Friday 31 July 2015

Like Uber, but for dairy

There could be a lot of opportunities for Canadian dairy in opening up their markets to foreign competition, and in having foreign markets opened to their products. But there would be transitional costs.

The Globe and Mail reports on some relevant aspects here. But they miss the supply management angle. One important reason that Canadian dairy farmers oppose changes to the system is that they own a lot of quota rights. Under the Canadian system, the right to milk a cow costs money. And just like taxi permit owners in regulated markets hate Uber, Canadian dairy farmers hate New Zealand. But who can really blame them? If you were sitting on a big regulatory asset somebody proposed wiping out, wouldn't you object? 

There is a way around it though. In simplest form, it requires:
  1. The Canadian government buys all the dairy quota from all the dairy farmers.
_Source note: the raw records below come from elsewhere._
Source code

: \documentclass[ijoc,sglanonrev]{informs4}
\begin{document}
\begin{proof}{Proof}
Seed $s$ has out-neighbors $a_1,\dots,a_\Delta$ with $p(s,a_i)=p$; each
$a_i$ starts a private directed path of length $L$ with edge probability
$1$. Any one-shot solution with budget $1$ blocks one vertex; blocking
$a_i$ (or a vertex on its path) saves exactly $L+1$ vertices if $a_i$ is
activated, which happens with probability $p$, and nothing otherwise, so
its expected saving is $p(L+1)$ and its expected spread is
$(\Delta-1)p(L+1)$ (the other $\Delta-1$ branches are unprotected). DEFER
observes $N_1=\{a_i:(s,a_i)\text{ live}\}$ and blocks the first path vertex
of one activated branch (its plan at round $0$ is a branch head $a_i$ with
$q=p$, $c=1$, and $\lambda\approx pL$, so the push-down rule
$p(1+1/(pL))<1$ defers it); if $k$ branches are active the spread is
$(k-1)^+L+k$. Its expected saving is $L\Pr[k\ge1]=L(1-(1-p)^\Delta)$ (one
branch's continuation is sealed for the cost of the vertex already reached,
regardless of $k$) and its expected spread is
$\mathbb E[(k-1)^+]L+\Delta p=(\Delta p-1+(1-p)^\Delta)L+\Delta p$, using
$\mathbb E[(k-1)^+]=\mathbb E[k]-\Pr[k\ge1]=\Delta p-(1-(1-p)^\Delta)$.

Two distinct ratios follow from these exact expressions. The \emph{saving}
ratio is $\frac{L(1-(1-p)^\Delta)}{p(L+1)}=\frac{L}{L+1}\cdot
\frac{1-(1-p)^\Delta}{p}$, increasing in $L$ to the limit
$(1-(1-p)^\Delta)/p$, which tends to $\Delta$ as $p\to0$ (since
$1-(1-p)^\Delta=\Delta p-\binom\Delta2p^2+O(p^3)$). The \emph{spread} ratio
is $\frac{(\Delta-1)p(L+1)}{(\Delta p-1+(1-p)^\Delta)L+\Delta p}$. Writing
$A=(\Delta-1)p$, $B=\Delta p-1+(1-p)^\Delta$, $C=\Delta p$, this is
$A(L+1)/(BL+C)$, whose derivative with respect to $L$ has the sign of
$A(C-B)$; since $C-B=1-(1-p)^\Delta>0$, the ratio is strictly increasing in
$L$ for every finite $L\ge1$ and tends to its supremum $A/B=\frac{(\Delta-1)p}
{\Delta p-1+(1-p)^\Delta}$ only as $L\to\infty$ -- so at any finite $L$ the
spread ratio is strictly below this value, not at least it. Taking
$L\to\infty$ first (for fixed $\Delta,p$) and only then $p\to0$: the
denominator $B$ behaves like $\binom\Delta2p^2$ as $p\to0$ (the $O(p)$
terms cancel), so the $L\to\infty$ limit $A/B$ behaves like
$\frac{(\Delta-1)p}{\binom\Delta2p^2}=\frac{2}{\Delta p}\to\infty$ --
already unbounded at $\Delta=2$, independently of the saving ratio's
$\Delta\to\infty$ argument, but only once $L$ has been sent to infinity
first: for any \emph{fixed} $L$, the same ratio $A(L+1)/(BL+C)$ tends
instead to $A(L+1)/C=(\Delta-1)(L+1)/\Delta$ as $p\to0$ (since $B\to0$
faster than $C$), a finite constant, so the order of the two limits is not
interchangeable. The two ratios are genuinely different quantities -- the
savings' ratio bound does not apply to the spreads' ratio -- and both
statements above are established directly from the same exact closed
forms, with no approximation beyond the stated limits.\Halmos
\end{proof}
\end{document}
It'll be very expensive. Probably close to $30 billion.
  2. Canada gets rid of all the tariffs on dairy products at the border. It can maintain whatever sanitary requirements it wants - if some dairy practices in the US result in stuff being in milk that the Canadian government views as unacceptable, they could still ban whatever it is being in milk. Arguments around some kind of adulterated US milk coming over the border are really a separate issue: Canada can put whatever quality controls it wants on milk sold to consumers. It just can't do it in a way intended to set up a trade barrier.
  3. Since tariffs at the border are around 300%, prices on dairy products would plummet. Rather than let them plummet, the government would put in place taxes, applied neutrally regardless of country of origin, that are proportionate to the amount of price reduction you would expect with the change in the system.
  4. Why taxes? Because you need revenue to pay off the bonds you'd have to issue to pay off the farmers in step 1. You retire the taxes as the bonds are paid off.
  5. Since the price of milk to consumers is no higher, and likely a bit lower, than it was before, consumers are better off. They'd see it most in product diversity and quality. Since the farmers are paid off for their quota, they're not much worse off, though some get a lot of value from the lifestyle that comes with farming under that kind of system only some of which might be capitalised into the price of quota. And since freeing up dairy would get Canada into the TPP, if the TPP is of net value, Canada would be better off.
CD Howe had a different plan a couple years back.

Other things you should know: Fonterra is not a monopoly. I know that's the first thing that Canadians and Americans would point to. It's the second comment on that Globe and Mail piece:
New Zealand's milk supply is a monopoly. Fonterra controls almost 90% of the market and set the price according to a private formula. Fonterra includes farmer-owners (over 10,000) who hold shares that they can only sell back to Fonterra (although they are now experimenting with allowing farmers to sell/trade shares among themselves). As well, there is now a proportion of public non-voting "shares" that is legally separate from the actual company ownership.
Essentially, a form of supply management, and the retail price of milk in New Zealand is comparable to Canada.
Some of this is right. I'm not going to check the percentages or numbers - Fonterra is by all accounts the dominant local player. They set prices paid to their farmer members based on their forecasts of the results of the coming dairy auctions. A farmer who doesn't like Fonterra's pricing can join up with somebody else, or start their own processing company. Synlait is one of the bigger alternatives to Fonterra, but there are others. 

Fluid milk prices here are not cheap, but do vary with international prices. Where you see the real differences is in prices of processed goods: excellent ice creams and cheeses, and baby formula, are very reasonably priced compared to North American alternatives. Canada's system runs a really complicated set of protective tariffs and differential pricing on industrial versus consumer milk so that the costs of the whole apparatus remains opaque to consumers. If your cheese is not so hot and very expensive, do you blame supply management? Too many steps in the production chain for consumers to know where to pin the blame. 

Anybody in New Zealand, if they wanted to, could start a dairy farm asking nobody's permission - and certainly not Fonterra's. They could do on-farm processing of their own product, subject to the usual health regs, and then sell it to anybody who wanted it: again, no permission needed other than the check that you're running a sanitary facility. A farmer and his neighbour could write whatever contracts they wanted for the former to supply the milk and the latter to process it.
Fonterra is a big part of the New Zealand market. But if you milk a cow without their permission here, nobody cares. If you milk a cow in Canada without the dairy board's permission, they'll throw you in jail. 

Canadians need to stop seeing the quota management system as this big friendly thing protecting Canadian consumers from bad American milk. Truth is, Canada could set whatever quality controls it wanted on milk for sale to consumers. Some growth hormone that the government doesn't like in milk? You can ban its being in milk for sale to consumers, and you don't need supply management to do it. The dairy system instead is a lot more like the New York taxicab system. It needs a little Uber.